(THIS ARTICLE IS MACHINE TRANSLATED by Google from Norwegian)
"Why do you read so much?" was a question I often heard growing up. The question was always accompanied by a wonder and curiosity for the power the books had over me. The small books, the big ones, the open ones and the unopened ones that were still waiting to lead me to a happy or sad ending, the covers and the smell, and the touch of the paper.
A sense of community, the notion that somewhere between Jakarta or Tahiti, Kyoto and Santa Fe, there were some who had the same questions and experienced the same hope, fear, love and loss. The same sunsets.

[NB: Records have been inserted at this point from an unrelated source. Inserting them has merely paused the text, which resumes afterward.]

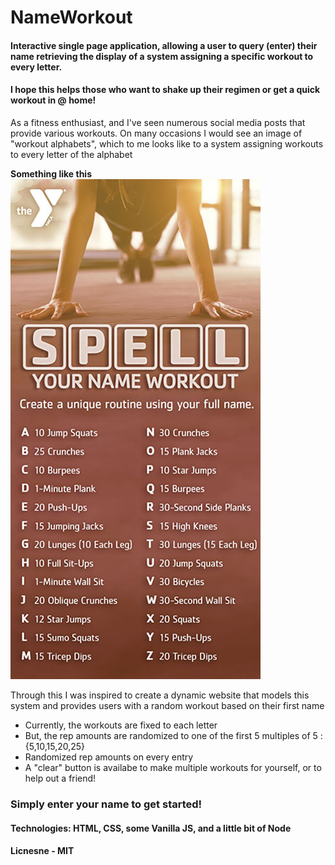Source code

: # NameWorkout
#### Interactive single page application, allowing a user to query (enter) their name retrieving the display of a system assigning a specific workout to every letter. 
#### I hope this helps those who want to shake up their regimen or get a quick workout in @ home!
<p>As a fitness enthusiast, and I've seen numerous social media posts that provide various workouts. On many occasions I would see an image of "workout alphabets", which to me looks like to a system assigning workouts to every letter of the alphabet </p>
<strong>Something like this</strong>
<img src="spellYourNameExample.jpeg?raw=true" alt="Sublime's custom image"/>
<p>Through this I was inspired to create a dynamic website that models this system and provides users with a random workout based on their first name<p>
<ul>
  <li>Currently, the workouts are fixed to each letter</li>
  <li>But, the rep amounts are randomized to one of the first 5 multiples of 5 : {5,10,15,20,25} </li>
  <li>Randomized rep amounts on every entry </li>
  <li>A "clear" button is availabe to make multiple workouts for yourself, or to help out a friend!</li>
</ul>

### Simply enter your name to get started!

#### Technologies: HTML, CSS, some Vanilla JS, and a little bit of Node

#### Licnesne - MIT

New York, London, Paris, Porto
Boken bookstores by photographer Horst Friedrichs and editor Stuart Husband takes us to some of the world's most extraordinary places filled with books. Places that not only sell dreams, but doubts and desires. Unique locations around the world, from famous classics such as the Rizzoli bookstore in New York or Daunt Books in London, to magical boats and barns, from Paris to the countryside outside Philadelphia. From vaulted ceilings to bare concrete. From light to shadow.

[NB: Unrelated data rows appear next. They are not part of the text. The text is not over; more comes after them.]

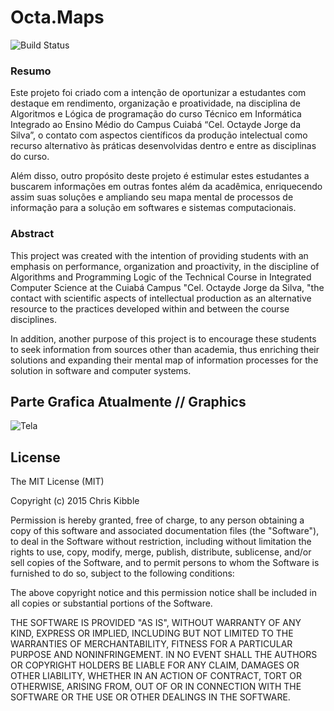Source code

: # Octa.Maps  
![Build Status](https://travis-ci.org/joemccann/dillinger.svg?branch=master)

### Resumo 
Este projeto foi criado com a intenção de oportunizar a estudantes com destaque em rendimento, organização e proatividade, na disciplina de Algoritmos e Lógica de programação do curso Técnico em Informática Integrado ao Ensino Médio do Campus Cuiabá “Cel. Octayde Jorge da Silva”, o contato com aspectos científicos da produção intelectual como recurso alternativo às práticas desenvolvidas dentro e entre as disciplinas do curso.

Além disso, outro propósito deste projeto é estimular estes estudantes a buscarem informações em outras fontes além da acadêmica, enriquecendo assim suas soluções e ampliando seu mapa mental de processos de informação para a solução em softwares e sistemas computacionais.

### Abstract
This project was created with the intention of providing students with an emphasis on performance, organization and proactivity, in the discipline of Algorithms and Programming Logic of the Technical Course in Integrated Computer Science at the Cuiabá Campus "Cel. Octayde Jorge da Silva, "the contact with scientific aspects of intellectual production as an alternative resource to the practices developed within and between the course disciplines.

In addition, another purpose of this project is to encourage these students to seek information from sources other than academia, thus enriching their solutions and expanding their mental map of information processes for the solution in software and computer systems.

## Parte Grafica Atualmente // Graphics  
![Tela](https://raw.githubusercontent.com/OctaMaps/OctaMaps/master/src/imagens/example.jpg)

## License

The MIT License (MIT)

Copyright (c) 2015 Chris Kibble

Permission is hereby granted, free of charge, to any person obtaining a copy of this software and associated documentation files (the "Software"), to deal in the Software without restriction, including without limitation the rights to use, copy, modify, merge, publish, distribute, sublicense, and/or sell copies of the Software, and to permit persons to whom the Software is furnished to do so, subject to the following conditions:

The above copyright notice and this permission notice shall be included in all copies or substantial portions of the Software.

THE SOFTWARE IS PROVIDED "AS IS", WITHOUT WARRANTY OF ANY KIND, EXPRESS OR IMPLIED, INCLUDING BUT NOT LIMITED TO THE WARRANTIES OF MERCHANTABILITY, FITNESS FOR A PARTICULAR PURPOSE AND NONINFRINGEMENT. IN NO EVENT SHALL THE AUTHORS OR COPYRIGHT HOLDERS BE LIABLE FOR ANY CLAIM, DAMAGES OR OTHER LIABILITY, WHETHER IN AN ACTION OF CONTRACT, TORT OR OTHERWISE, ARISING FROM, OUT OF OR IN CONNECTION WITH THE SOFTWARE OR THE USE OR OTHER DEALINGS IN THE SOFTWARE.
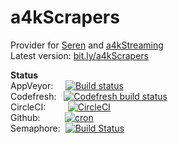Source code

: # a4kScrapers

Provider for [Seren](https://github.com/nixgates/plugin.video.seren) and [a4kStreaming](https://github.com/a4k-openproject/a4kStreaming) 
<br/>
Latest version: [bit.ly/a4kScrapers](https://bit.ly/a4kScrapers)

**Status**  
AppVeyor:&nbsp;&nbsp;&nbsp;&nbsp;&nbsp;[![Build status](https://ci.appveyor.com/api/projects/status/kdm6f2xk4s36ytpo?svg=true)](https://ci.appveyor.com/project/newt-sc/a4kScrapers)  
Codefresh:&nbsp;&nbsp;&nbsp;[![Codefresh build status]( https://g.codefresh.io/api/badges/pipeline/newt-sc/a4k-openproject%2Fa4kScrapers%2Fa4kScrapers?branch=master&key=eyJhbGciOiJIUzI1NiJ9.NWM3YWFlOGFhNmQ2MDExNTdmZmM1N2M2.jq7DcvOImjNXgcA-hCGmqo7_TPqgyOe-MyfvLw2DazA&type=cf-2)]( https://g.codefresh.io/pipelines/edit/builds?id=5c883aef34520407784410e2&pipeline=a4kScrapers&projects=a4k-openproject%2Fa4kScrapers&projectId=5cb8380162c2233700023a4d&rightbar=steps&filter=pipeline:5c883aef34520407784410e2~a4kScrapers;branch:master;pageSize:1;timeFrameStart:week)  
CircleCI:&nbsp;&nbsp;&nbsp;&nbsp;&nbsp;&nbsp;&nbsp;&nbsp;&nbsp;[![CircleCI](https://circleci.com/gh/a4k-openproject/a4kScrapers.svg?style=svg)](https://circleci.com/gh/a4k-openproject/a4kScrapers)  
Github:&nbsp;&nbsp;&nbsp;&nbsp;&nbsp;&nbsp;&nbsp;&nbsp;&nbsp;&nbsp;[![cron](https://github.com/a4k-openproject/a4kScrapers/actions/workflows/cron.yml/badge.svg)](https://github.com/a4k-openproject/a4kScrapers/actions/workflows/cron.yml)  
Semaphore:&nbsp;&nbsp;[![Build Status](https://newt-sc.semaphoreci.com/badges/a4kScrapers/branches/master.svg)](https://newt-sc.semaphoreci.com/projects/a4kScrapers)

Bookstores. Cathedrals of hope and joy, laughter and the occasional rare tear.
#Bookstores. Cathedrals of hope and joy, laughter and the occasional rare tear, brick and mortar. Home. Places that offer refuge from the chaos outside and heat from the cold. Home. For those who come by by chance, for those who are looking for something special – adventure or crime, romance or autobiography.
bookstores is just that home. A home for book lovers, for those who appreciate them, and those who have changed how we see them and how we buy them.

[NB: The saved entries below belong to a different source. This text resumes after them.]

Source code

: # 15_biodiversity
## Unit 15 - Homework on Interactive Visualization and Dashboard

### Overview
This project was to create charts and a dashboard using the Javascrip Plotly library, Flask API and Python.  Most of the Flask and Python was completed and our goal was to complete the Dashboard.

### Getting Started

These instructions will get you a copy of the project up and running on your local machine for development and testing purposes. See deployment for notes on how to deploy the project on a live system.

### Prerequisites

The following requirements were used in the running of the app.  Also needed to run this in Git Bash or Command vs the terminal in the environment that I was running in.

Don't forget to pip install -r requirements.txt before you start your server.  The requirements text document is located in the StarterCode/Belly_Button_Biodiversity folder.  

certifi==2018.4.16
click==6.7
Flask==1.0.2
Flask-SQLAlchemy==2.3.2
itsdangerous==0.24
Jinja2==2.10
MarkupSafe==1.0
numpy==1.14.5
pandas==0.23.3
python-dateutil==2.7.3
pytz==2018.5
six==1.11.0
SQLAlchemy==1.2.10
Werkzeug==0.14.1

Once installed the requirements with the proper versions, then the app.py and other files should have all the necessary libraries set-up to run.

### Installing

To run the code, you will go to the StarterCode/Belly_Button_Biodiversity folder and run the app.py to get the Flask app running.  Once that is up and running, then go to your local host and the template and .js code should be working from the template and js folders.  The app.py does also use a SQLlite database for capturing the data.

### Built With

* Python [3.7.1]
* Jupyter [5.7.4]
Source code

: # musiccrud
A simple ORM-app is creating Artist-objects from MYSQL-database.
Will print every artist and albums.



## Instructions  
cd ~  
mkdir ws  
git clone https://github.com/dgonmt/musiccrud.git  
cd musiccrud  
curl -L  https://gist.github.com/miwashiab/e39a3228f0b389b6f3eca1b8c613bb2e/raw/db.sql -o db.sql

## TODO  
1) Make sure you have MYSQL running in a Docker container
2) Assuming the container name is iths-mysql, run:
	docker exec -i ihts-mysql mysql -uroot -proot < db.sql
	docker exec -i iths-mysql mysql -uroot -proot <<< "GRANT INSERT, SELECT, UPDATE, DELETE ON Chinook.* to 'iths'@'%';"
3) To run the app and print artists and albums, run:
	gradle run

Horst's photographs show stacks with Books and shelves, floors and ceilings, counters and drawers, and chairs waiting for someone to take a nap between the chapters. There are people hanging around on corners and in corridors, sitting or standing with a book in hand. Everything is the perfect layout for Stuart's stories.
To fill the walls
bookstores has the stories and the funny episodes about how the books changed each bookseller's story and path choices, and how each place found its place in the reader's heart. How some places became iconic because they played an active role in change. How others experienced that a story repeats itself where they found refuge in the bookstore – the only place they could seek refuge.
Or the faces behind the counters, behind the hands that gently bind the book you've been waiting for months – or the book you discovered by chance.
Books need readers. But they also need places to rest, between reading experiences. Between attempts to read books. We do not need bookstorese just to buy books, we need them to find ourselves in the chapters that bind them together.
This is not a book about walls or floors, paper or beautiful bindings. About reviews or reminders. bookstores is a book about why we need to fill the walls and floors with something. And the festive, call it a luck in the mishap, is that you have to buy the book to get to know it.
Yes, "why do you read so much?" – you may understand why.